The critics rave: "The looking-glass world of German jazz and popular culture of the Third Reich. A remarkable collage of sounds and images!" "Monstrous & fascinating!" "Macabre & engrossing!" "Like watching people pirouette gaily off a cliff." Presented with the support of the Joan S. Constantiner Fund for Jewish and Holocaust Film.

The Anthology Films Archive (2nd St. & 32nd Ave) also had a campy German film festival the same month featuring HEIMAT and "7 (other) colorful kitschy melodramas!"

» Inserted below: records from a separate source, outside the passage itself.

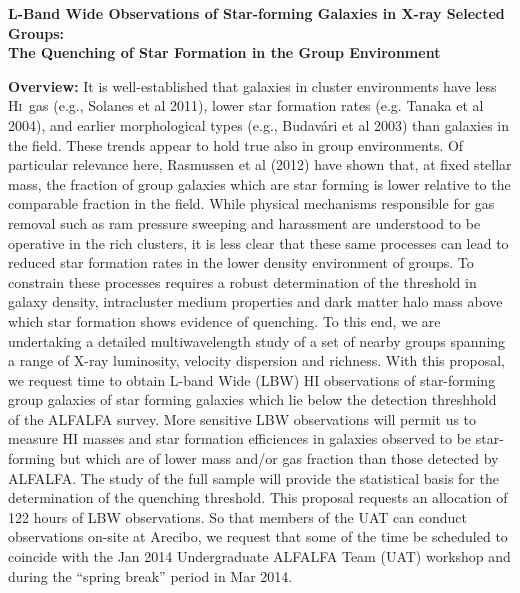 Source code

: \documentclass[11pt]{article}
\newcommand{\HI}{H\textsc{i}}
\begin{document}
\parindent 0pt
\baselineskip 12pt
\parskip 8pt
\null
\begin{center}
\vskip -1.2cm
\bf L-Band Wide Observations of Star-forming Galaxies in X-ray Selected Groups: \\
The Quenching of Star Formation in the Group Environment \rm
\end{center}


{\bf Overview:} \hskip 5pt
It is well-established that galaxies in cluster environments have less \HI\ gas (e.g., Solanes {et al} 2011),
lower star formation rates (e.g. Tanaka {et al} 2004), and earlier morphological
types (e.g., Budav\'{a}ri  {et al} 2003) than galaxies in the field.
These trends appear to hold true also in group environments. Of particular relevance here,
Rasmussen {et al} (2012) have shown that, at fixed
stellar mass, the fraction of group galaxies which are star forming is
lower relative to the comparable fraction in the field.
While physical mechanisms responsible for gas removal
such as ram pressure sweeping and harassment
are understood to be operative in the rich clusters, it is less clear that
these same processes can lead to reduced star formation rates in the lower density environment
of groups.
To constrain these processes requires a robust determination of the threshold in galaxy density,
intracluster medium properties and dark matter halo mass
above which star formation shows evidence of quenching. To this end,
we are undertaking a detailed multiwavelength study of
a set of nearby groups spanning a range of X-ray luminosity, velocity dispersion and richness.
With this proposal, we request time to obtain L-band Wide (LBW) HI observations of star-forming group galaxies
of star forming galaxies which lie below the detection threshhold of the ALFALFA survey. More sensitive
LBW observations will permit us to measure HI masses and star formation efficiences in galaxies
observed to be star-forming but which are
of lower mass and/or gas fraction than those detected by ALFALFA. The study of the full sample
will provide the statistical basis for the determination of the quenching threshold. This proposal requests an
allocation of 122 hours of LBW observations. So that members of the UAT can conduct observations
on-site at Arecibo, we request that some of the time be scheduled to coincide with
the Jan 2014 Undergraduate ALFALFA Team (UAT) workshop and during the ``spring break'' period
in Mar 2014.
\end{document}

Released in November 1944, DIE FRAU MEINER TRAUME (The Woman Of My Dreams) was one of Nazi cinema's biggest moneymakers. The public, wading through rubble, and the conscripted, retreating military escaped for a few hours to dream with their eyes open. Hollywood is as much a state of mind as it is as a place, and it's brethren the world over churned out product almost as good as America's. This escapist musical comedy/romance is no exception, adhering closely to the Hollywood formula. I saw this film without dubbing or subtitles, and frankly didn't need them. The slim "rocky road to love" plot took a back seat to the songs and extravagant production numbers. The fact that it basically remakes Mae West's 1936 GO WEST YOUNG MAN makes the tale easy to follow.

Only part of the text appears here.